(Pictures paired with source code)
== Segment start ==

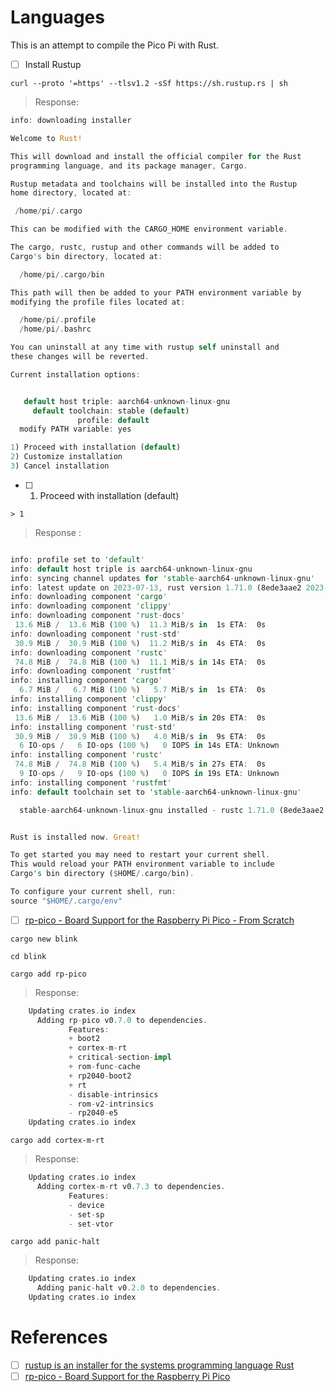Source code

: # Languages

This is an attempt to compile the Pico Pi with Rust.


- [ ] Install Rustup

```
curl --proto '=https' --tlsv1.2 -sSf https://sh.rustup.rs | sh
```
> Response:
```rust
info: downloading installer

Welcome to Rust!

This will download and install the official compiler for the Rust
programming language, and its package manager, Cargo.

Rustup metadata and toolchains will be installed into the Rustup
home directory, located at:

 /home/pi/.cargo

This can be modified with the CARGO_HOME environment variable.

The cargo, rustc, rustup and other commands will be added to
Cargo's bin directory, located at:

  /home/pi/.cargo/bin

This path will then be added to your PATH environment variable by
modifying the profile files located at:

  /home/pi/.profile
  /home/pi/.bashrc

You can uninstall at any time with rustup self uninstall and
these changes will be reverted.

Current installation options:


   default host triple: aarch64-unknown-linux-gnu
     default toolchain: stable (default)
               profile: default
  modify PATH variable: yes

1) Proceed with installation (default)
2) Customize installation
3) Cancel installation
```

- [ ] 1) Proceed with installation (default)

```
> 1
```
> Response :
```rust

info: profile set to 'default'
info: default host triple is aarch64-unknown-linux-gnu
info: syncing channel updates for 'stable-aarch64-unknown-linux-gnu'
info: latest update on 2023-07-13, rust version 1.71.0 (8ede3aae2 2023-07-12)
info: downloading component 'cargo'
info: downloading component 'clippy'
info: downloading component 'rust-docs'
 13.6 MiB /  13.6 MiB (100 %)  11.3 MiB/s in  1s ETA:  0s
info: downloading component 'rust-std'
 30.9 MiB /  30.9 MiB (100 %)  11.2 MiB/s in  4s ETA:  0s
info: downloading component 'rustc'
 74.8 MiB /  74.8 MiB (100 %)  11.1 MiB/s in 14s ETA:  0s
info: downloading component 'rustfmt'
info: installing component 'cargo'
  6.7 MiB /   6.7 MiB (100 %)   5.7 MiB/s in  1s ETA:  0s
info: installing component 'clippy'
info: installing component 'rust-docs'
 13.6 MiB /  13.6 MiB (100 %)   1.0 MiB/s in 20s ETA:  0s
info: installing component 'rust-std'
 30.9 MiB /  30.9 MiB (100 %)   4.0 MiB/s in  9s ETA:  0s
  6 IO-ops /   6 IO-ops (100 %)   0 IOPS in 14s ETA: Unknown
info: installing component 'rustc'
 74.8 MiB /  74.8 MiB (100 %)   5.4 MiB/s in 27s ETA:  0s
  9 IO-ops /   9 IO-ops (100 %)   0 IOPS in 19s ETA: Unknown
info: installing component 'rustfmt'
info: default toolchain set to 'stable-aarch64-unknown-linux-gnu'

  stable-aarch64-unknown-linux-gnu installed - rustc 1.71.0 (8ede3aae2 2023-07-12)


Rust is installed now. Great!

To get started you may need to restart your current shell.
This would reload your PATH environment variable to include
Cargo's bin directory ($HOME/.cargo/bin).

To configure your current shell, run:
source "$HOME/.cargo/env"
```

- [ ] [rp-pico - Board Support for the Raspberry Pi Pico - From Scratch](https://crates.io/crates/rp-pico/#:~:text=From,Scratch)

```
cargo new blink
```

```
cd blink
```


```
cargo add rp-pico
```
> Response:
```rust
    Updating crates.io index
      Adding rp-pico v0.7.0 to dependencies.
             Features:
             + boot2
             + cortex-m-rt
             + critical-section-impl
             + rom-func-cache
             + rp2040-boot2
             + rt
             - disable-intrinsics
             - rom-v2-intrinsics
             - rp2040-e5
    Updating crates.io index
```

```
cargo add cortex-m-rt
```
> Response:
```rust
    Updating crates.io index
      Adding cortex-m-rt v0.7.3 to dependencies.
             Features:
             - device
             - set-sp
             - set-vtor
```

```
cargo add panic-halt
```
> Response:
```rust
    Updating crates.io index
      Adding panic-halt v0.2.0 to dependencies.
    Updating crates.io index
```


# References

- [ ] [rustup is an installer for the systems programming language Rust](https://rustup.rs/)
- [ ] [rp-pico - Board Support for the Raspberry Pi Pico](https://crates.io/crates/rp-pico)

== Segment end ==

TASK DETAILS
Looking at the data above, show all lines where the word "your" occurs.

SOLUTION TO THIS TASK
This path will then be added to your PATH environment variable by
To get started you may need to restart your current shell.
This would reload your PATH environment variable to include
To configure your current shell, run:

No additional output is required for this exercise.